NORRKÖPING, Sweden--(BUSINESS WIRE)--Regulatory News:
The shareholders of L E Lundbergföretagen AB (publ)(STO:LUNDB) are hereby invited to attend the Annual General Meeting at Grand Hôtel, Vinterträdgården, Stallgatan 6, Stockholm, at 1:30 p.m. on Wednesday April 9, 2014
NOTIFICATION OF PARTICIPATION AND REGISTRATION
To be entitled to participate in the business of the Annual General Meeting, shareholders shall be registered in the share register maintained by Euroclear Sweden AB on Thursday April 3, 2014, and notify their intention to attend the Annual General Meeting by Thursday April 3, 2014.
Notification should be made:
- by post to the following address: L E Lundbergföretagen AB, SE-601 85 Norrköping, Sweden
- by telephone +46 11 21 65 00
- by fax +46 11 21 65 65 or
- by e-mail to firstname.lastname@example.org and the Company will confirm by e-mail that it has received notification.

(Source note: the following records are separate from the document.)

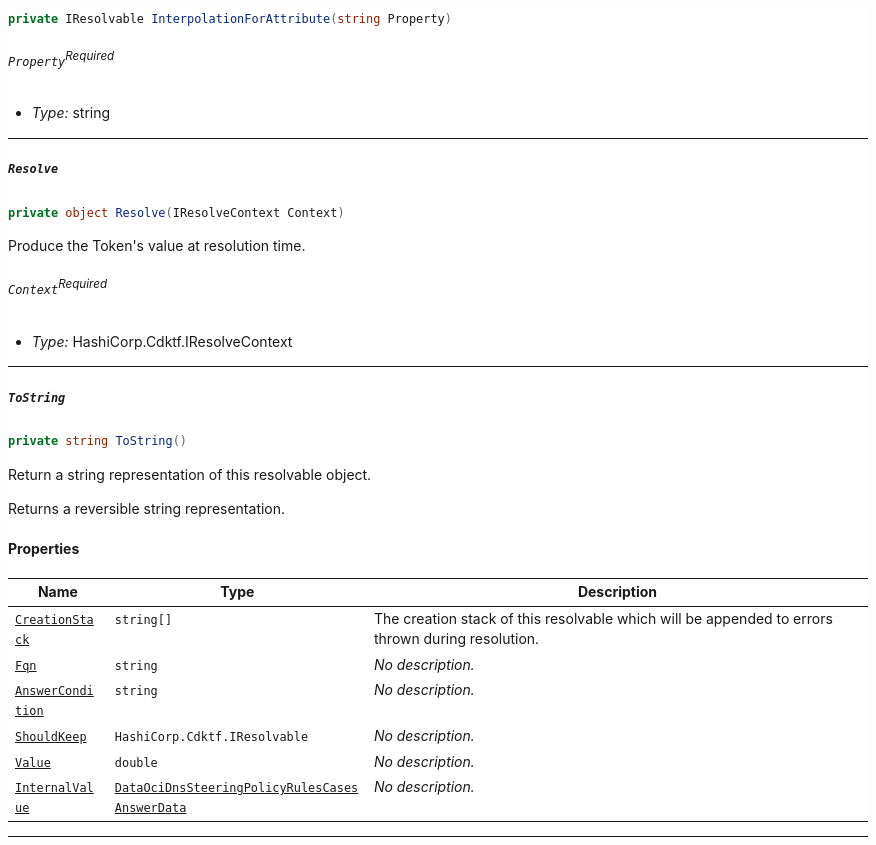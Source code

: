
 ```csharp
private IResolvable InterpolationForAttribute(string Property)
```

###### `Property`<sup>Required</sup> <a name="Property" id="rhizo-co-terraform-provider-oci.dataOciDnsSteeringPolicy.DataOciDnsSteeringPolicyRulesCasesAnswerDataOutputReference.interpolationForAttribute.parameter.property"></a>

- *Type:* string

---

##### `Resolve` <a name="Resolve" id="rhizo-co-terraform-provider-oci.dataOciDnsSteeringPolicy.DataOciDnsSteeringPolicyRulesCasesAnswerDataOutputReference.resolve"></a>

```csharp
private object Resolve(IResolveContext Context)
```

Produce the Token's value at resolution time.

###### `Context`<sup>Required</sup> <a name="Context" id="rhizo-co-terraform-provider-oci.dataOciDnsSteeringPolicy.DataOciDnsSteeringPolicyRulesCasesAnswerDataOutputReference.resolve.parameter._context"></a>

- *Type:* HashiCorp.Cdktf.IResolveContext

---

##### `ToString` <a name="ToString" id="rhizo-co-terraform-provider-oci.dataOciDnsSteeringPolicy.DataOciDnsSteeringPolicyRulesCasesAnswerDataOutputReference.toString"></a>

```csharp
private string ToString()
```

Return a string representation of this resolvable object.

Returns a reversible string representation.


#### Properties <a name="Properties" id="Properties"></a>

| **Name** | **Type** | **Description** |
| --- | --- | --- |
| <code><a href="#rhizo-co-terraform-provider-oci.dataOciDnsSteeringPolicy.DataOciDnsSteeringPolicyRulesCasesAnswerDataOutputReference.property.creationStack">CreationStack</a></code> | <code>string[]</code> | The creation stack of this resolvable which will be appended to errors thrown during resolution. |
| <code><a href="#rhizo-co-terraform-provider-oci.dataOciDnsSteeringPolicy.DataOciDnsSteeringPolicyRulesCasesAnswerDataOutputReference.property.fqn">Fqn</a></code> | <code>string</code> | *No description.* |
| <code><a href="#rhizo-co-terraform-provider-oci.dataOciDnsSteeringPolicy.DataOciDnsSteeringPolicyRulesCasesAnswerDataOutputReference.property.answerCondition">AnswerCondition</a></code> | <code>string</code> | *No description.* |
| <code><a href="#rhizo-co-terraform-provider-oci.dataOciDnsSteeringPolicy.DataOciDnsSteeringPolicyRulesCasesAnswerDataOutputReference.property.shouldKeep">ShouldKeep</a></code> | <code>HashiCorp.Cdktf.IResolvable</code> | *No description.* |
| <code><a href="#rhizo-co-terraform-provider-oci.dataOciDnsSteeringPolicy.DataOciDnsSteeringPolicyRulesCasesAnswerDataOutputReference.property.value">Value</a></code> | <code>double</code> | *No description.* |
| <code><a href="#rhizo-co-terraform-provider-oci.dataOciDnsSteeringPolicy.DataOciDnsSteeringPolicyRulesCasesAnswerDataOutputReference.property.internalValue">InternalValue</a></code> | <code><a href="#rhizo-co-terraform-provider-oci.dataOciDnsSteeringPolicy.DataOciDnsSteeringPolicyRulesCasesAnswerData">DataOciDnsSteeringPolicyRulesCasesAnswerData</a></code> | *No description.* |

---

Notification should include name, address, telephone number, personal identification number/corporate registration number, number of shares and number of advisors. If participation is to be based on proxy, the power-of-attorney authorizing should be sent together with the notification of attendance. The original power-of-attorney, registration certificate and other authorizing documents must be shown at the Annual General Meeting.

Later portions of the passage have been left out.